The final value method is an investment calculation. It works dynamically and accrues interest on the deposits and withdrawals of an investment in a certain period of time.

## Definition / explanation

With the full-scale method, various investments are compared with one another. It calculates what additional net profit can be achieved with various investments. It must be ensured that the same period is used for the calculation.

Vergleichsgrundlage für die Entscheidung ist dann der sogenannte Endwert und nicht der Barwert, wie es bei der Net present value method üblich ist.

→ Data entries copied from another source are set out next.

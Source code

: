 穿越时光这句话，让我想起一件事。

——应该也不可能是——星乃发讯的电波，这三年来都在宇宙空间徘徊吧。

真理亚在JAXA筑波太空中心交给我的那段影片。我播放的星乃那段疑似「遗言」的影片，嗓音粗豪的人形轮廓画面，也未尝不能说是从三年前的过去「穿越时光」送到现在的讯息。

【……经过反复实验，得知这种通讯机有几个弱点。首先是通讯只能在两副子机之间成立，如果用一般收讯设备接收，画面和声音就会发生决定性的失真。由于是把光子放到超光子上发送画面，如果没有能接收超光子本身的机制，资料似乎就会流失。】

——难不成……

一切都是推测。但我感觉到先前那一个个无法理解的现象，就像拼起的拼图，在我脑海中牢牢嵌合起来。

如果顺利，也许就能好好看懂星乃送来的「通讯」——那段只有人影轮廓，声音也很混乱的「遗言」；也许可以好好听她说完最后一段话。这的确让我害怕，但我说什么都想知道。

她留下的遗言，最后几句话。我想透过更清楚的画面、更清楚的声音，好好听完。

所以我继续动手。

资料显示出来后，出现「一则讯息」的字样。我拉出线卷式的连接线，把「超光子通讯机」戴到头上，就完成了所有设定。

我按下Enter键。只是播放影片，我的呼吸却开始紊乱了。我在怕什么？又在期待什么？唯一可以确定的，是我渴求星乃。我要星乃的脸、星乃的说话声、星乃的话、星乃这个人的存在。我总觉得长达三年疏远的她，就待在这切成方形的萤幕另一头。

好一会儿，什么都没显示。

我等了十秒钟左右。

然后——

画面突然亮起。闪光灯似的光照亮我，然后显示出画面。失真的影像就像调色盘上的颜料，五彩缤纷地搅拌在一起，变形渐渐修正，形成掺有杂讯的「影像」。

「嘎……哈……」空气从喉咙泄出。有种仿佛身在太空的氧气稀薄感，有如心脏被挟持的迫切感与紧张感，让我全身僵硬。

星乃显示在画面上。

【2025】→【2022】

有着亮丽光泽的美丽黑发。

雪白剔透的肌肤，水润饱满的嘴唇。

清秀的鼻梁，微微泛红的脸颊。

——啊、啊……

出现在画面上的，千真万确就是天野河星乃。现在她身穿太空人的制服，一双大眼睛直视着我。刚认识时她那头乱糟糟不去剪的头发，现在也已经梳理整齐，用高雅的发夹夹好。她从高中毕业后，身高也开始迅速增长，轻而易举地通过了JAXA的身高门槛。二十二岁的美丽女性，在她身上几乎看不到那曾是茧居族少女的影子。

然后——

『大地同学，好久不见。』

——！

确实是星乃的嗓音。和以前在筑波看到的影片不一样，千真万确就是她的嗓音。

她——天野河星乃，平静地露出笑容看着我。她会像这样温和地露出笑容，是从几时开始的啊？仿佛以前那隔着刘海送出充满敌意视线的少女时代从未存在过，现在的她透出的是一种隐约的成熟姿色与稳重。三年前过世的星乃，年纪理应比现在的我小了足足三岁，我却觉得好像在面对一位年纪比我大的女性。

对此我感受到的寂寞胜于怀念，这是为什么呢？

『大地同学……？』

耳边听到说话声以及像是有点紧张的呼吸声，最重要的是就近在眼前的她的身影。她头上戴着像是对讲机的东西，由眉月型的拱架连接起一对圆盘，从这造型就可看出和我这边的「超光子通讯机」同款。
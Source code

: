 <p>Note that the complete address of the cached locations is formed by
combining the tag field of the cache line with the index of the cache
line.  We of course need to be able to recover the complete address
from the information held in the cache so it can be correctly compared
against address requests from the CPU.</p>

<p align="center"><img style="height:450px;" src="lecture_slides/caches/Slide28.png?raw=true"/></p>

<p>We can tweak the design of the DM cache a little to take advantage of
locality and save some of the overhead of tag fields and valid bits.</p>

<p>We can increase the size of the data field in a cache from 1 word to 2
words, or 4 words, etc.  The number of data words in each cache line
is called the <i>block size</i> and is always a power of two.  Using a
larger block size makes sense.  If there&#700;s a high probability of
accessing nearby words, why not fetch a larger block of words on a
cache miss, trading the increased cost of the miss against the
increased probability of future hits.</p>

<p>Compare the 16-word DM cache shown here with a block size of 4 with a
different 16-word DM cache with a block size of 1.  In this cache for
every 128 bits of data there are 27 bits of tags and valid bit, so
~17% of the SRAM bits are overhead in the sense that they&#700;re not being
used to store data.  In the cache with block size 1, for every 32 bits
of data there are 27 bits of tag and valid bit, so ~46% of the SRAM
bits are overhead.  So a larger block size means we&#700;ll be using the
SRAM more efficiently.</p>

Values for calculating a final value:

EWM. = Final value with investment
EW0 = Final value without investment (= equity capital employed)
FK0 = Borrowing at the beginning of the investment
n = useful life of the investment property
i = discount rate
q = 1 + i
a0 = Rate at the beginning of a year
at = Rate at the end of a year

At the beginning, the “final value for the company with the investment” and the “final value for the company without the investment” must be calculated. ' In words, this means that every single excess payment is compounded at the end of its useful life. In order to obtain the final final value, these individual final values are summed up. If the result is a negative value, it is not advisable to invest.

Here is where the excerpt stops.